Hastings Cent Rep. 2017 Jan;47(1):28-29. doi: 10.1002/hast.669.
A good death is hard to find. Family members tell us that loved ones die in the wrong place-the hospital-and do not receive high-quality care at the end of life. This issue of the Hastings Center Report offers two articles from authors who strive to provide good end-of-life care and to prevent needless suffering. We agree with their goals, but we have substantial reservations about the approaches they recommend. Respect for the decisions of patients and their surrogates is a relatively new and still vulnerable aspect of medical care. For thousands of years, patients and surrogates had no say in medical decision-making. Today, standards support shared decision-making, but these articles both carve out exceptions to those standards, limiting the rights of patients and families in decisions about specific end-of-life treatments. As bioethics consultants in an acute care setting, we frequently confront conflicts similar to those described by Jeffrey Berger and by Ellen Robinson and colleagues. In such cases, our service emphasizes redoubled efforts at communication and mediation. Focusing on goals and values, rather than interventions, produces the best possible collaboration in health care decision-making. Cases in which we would overturn a surrogate's recommendations regarding palliative sedation or do-not-resuscitate orders are rare and require careful processes and clear evidence that the surrogate's choice is contrary to patient values.
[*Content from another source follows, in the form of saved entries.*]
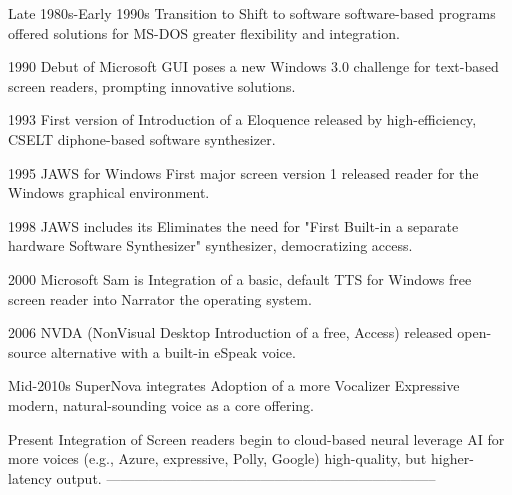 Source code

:  Late 1980s-Early 1990s  Transition to           Shift to software
                          software-based          programs offered
                          solutions for MS-DOS    greater flexibility and
                                                  integration.

  1990                    Debut of Microsoft      GUI poses a new
                          Windows 3.0             challenge for
                                                  text-based screen
                                                  readers, prompting
                                                  innovative solutions.

  1993                    First version of        Introduction of a
                          Eloquence released by   high-efficiency,
                          CSELT                   diphone-based software
                                                  synthesizer.

  1995                    JAWS for Windows        First major screen
                          version 1 released      reader for the Windows
                                                  graphical environment.

  1998                    JAWS includes its       Eliminates the need for
                          "First Built-in        a separate hardware
                          Software Synthesizer"  synthesizer,
                                                  democratizing access.

  2000                    Microsoft Sam is        Integration of a basic,
                          default TTS for Windows free screen reader into
                          Narrator                the operating system.

  2006                    NVDA (NonVisual Desktop Introduction of a free,
                          Access) released        open-source alternative
                                                  with a built-in eSpeak
                                                  voice.

  Mid-2010s               SuperNova integrates    Adoption of a more
                          Vocalizer Expressive    modern,
                                                  natural-sounding voice
                                                  as a core offering.

  Present                 Integration of          Screen readers begin to
                          cloud-based neural      leverage AI for more
                          voices (e.g., Azure,    expressive,
                          Polly, Google)          high-quality, but
                                                  higher-latency output.
  -----------------------------------------------------------------------

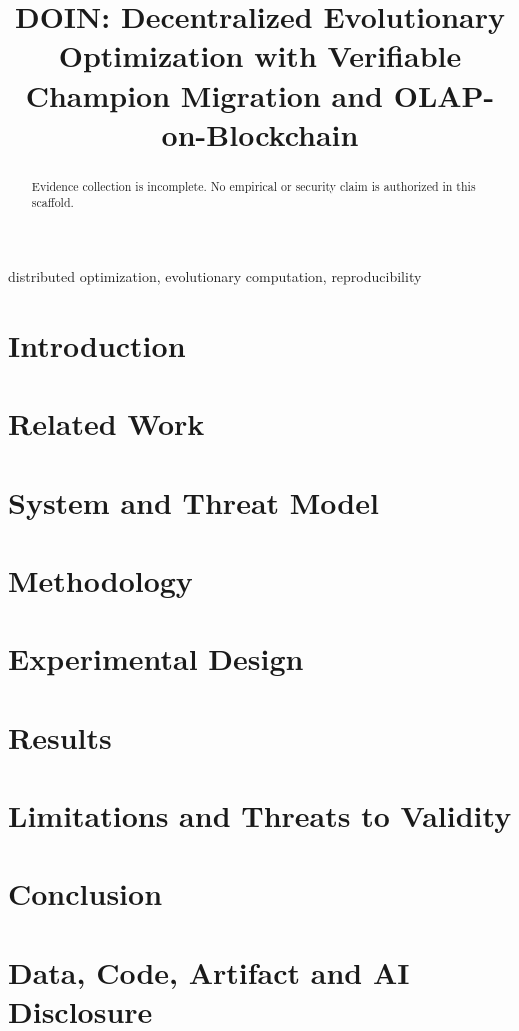 \documentclass[conference]{IEEEtran}
\title{DOIN: Decentralized Evolutionary Optimization with Verifiable Champion Migration and OLAP-on-Blockchain}
\author{\IEEEauthorblockN{Harvey}}
\begin{document}
\maketitle
\begin{abstract}
Evidence collection is incomplete. No empirical or security claim is authorized in this scaffold.
\end{abstract}
\begin{IEEEkeywords}
distributed optimization, evolutionary computation, reproducibility
\end{IEEEkeywords}
\section{Introduction}
\section{Related Work}
\section{System and Threat Model}
\section{Methodology}
\section{Experimental Design}
\section{Results}
\section{Limitations and Threats to Validity}
\section{Conclusion}
\section*{Data, Code, Artifact and AI Disclosure}


\end{document}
善终难寻。家属告诉我们,临终时亲人在错误的地方——医院去世,并未得到高质量的关怀。本期《 Hastings 中心报告》收录了两位作者的文章,他们努力提供善终关怀,避免不必要的痛苦。我们认同他们的目标,但对他们所推荐的方法存在重大保留意见。尊重患者及其代理人的决定是医疗保健中一个相对较新且仍很脆弱的方面。几千年来,患者及其代理人在医疗决策中没有发言权。如今,标准支持共同决策,但这两篇文章都对这些标准进行了例外处理,限制了患者和家属在特定临终治疗决策中的权利。作为急症护理环境中的生物伦理顾问,我们经常面临与杰弗里·伯格和艾伦·罗宾逊及同事所描述类似的冲突。在这种情况下,我们的服务强调加倍努力进行沟通和调解。关注目标和价值观,而不是干预措施,可在医疗保健决策中实现最佳的合作。推翻代理人关于缓和性镇静或不复苏医嘱的建议的情况很少见,需要经过仔细的程序和明确的证据表明,代理人的选择违背了患者的价值观。